▶ _Task item_
If a line in the entries below contains the word "simple", it counts; report how many such lines there are, and only that number.
_ _ _ _ _ _ _
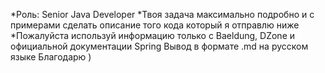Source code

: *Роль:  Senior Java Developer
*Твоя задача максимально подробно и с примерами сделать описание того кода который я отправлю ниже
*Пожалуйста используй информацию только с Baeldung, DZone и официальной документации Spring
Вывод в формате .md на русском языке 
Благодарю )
_ _ _ _ _ _ _
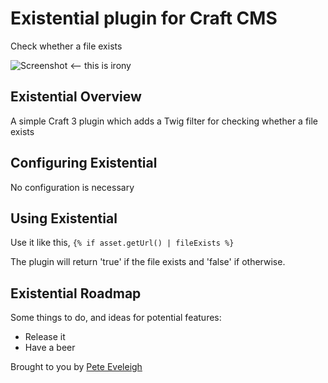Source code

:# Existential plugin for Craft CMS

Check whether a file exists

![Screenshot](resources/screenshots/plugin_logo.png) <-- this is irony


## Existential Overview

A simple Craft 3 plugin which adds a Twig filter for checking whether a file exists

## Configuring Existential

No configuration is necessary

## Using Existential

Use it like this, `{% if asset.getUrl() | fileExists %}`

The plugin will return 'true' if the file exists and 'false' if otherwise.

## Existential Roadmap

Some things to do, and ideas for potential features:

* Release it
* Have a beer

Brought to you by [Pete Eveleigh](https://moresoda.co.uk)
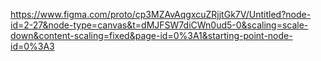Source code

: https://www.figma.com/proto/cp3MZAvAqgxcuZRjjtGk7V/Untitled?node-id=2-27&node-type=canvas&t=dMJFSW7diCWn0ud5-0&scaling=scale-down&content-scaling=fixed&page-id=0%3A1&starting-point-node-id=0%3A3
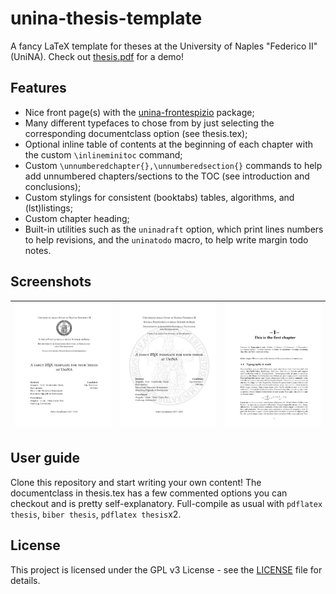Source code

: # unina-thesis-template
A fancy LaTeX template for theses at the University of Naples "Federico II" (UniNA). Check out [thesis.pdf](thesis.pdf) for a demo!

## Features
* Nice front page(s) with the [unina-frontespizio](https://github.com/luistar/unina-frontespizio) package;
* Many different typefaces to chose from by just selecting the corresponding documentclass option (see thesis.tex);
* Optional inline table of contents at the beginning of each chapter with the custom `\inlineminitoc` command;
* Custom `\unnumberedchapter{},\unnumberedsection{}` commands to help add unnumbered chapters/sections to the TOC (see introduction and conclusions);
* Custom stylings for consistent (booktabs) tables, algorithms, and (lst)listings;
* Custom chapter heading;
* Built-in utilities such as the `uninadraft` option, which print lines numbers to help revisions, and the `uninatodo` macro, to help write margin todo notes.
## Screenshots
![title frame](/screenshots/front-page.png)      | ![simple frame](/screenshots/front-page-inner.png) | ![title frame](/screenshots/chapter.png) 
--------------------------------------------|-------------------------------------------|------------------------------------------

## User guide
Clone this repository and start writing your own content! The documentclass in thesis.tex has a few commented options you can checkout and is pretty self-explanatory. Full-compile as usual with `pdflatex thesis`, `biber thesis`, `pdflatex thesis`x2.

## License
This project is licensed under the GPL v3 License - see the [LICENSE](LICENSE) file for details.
_ _ _ _ _ _ _
▶ _Task answer_
2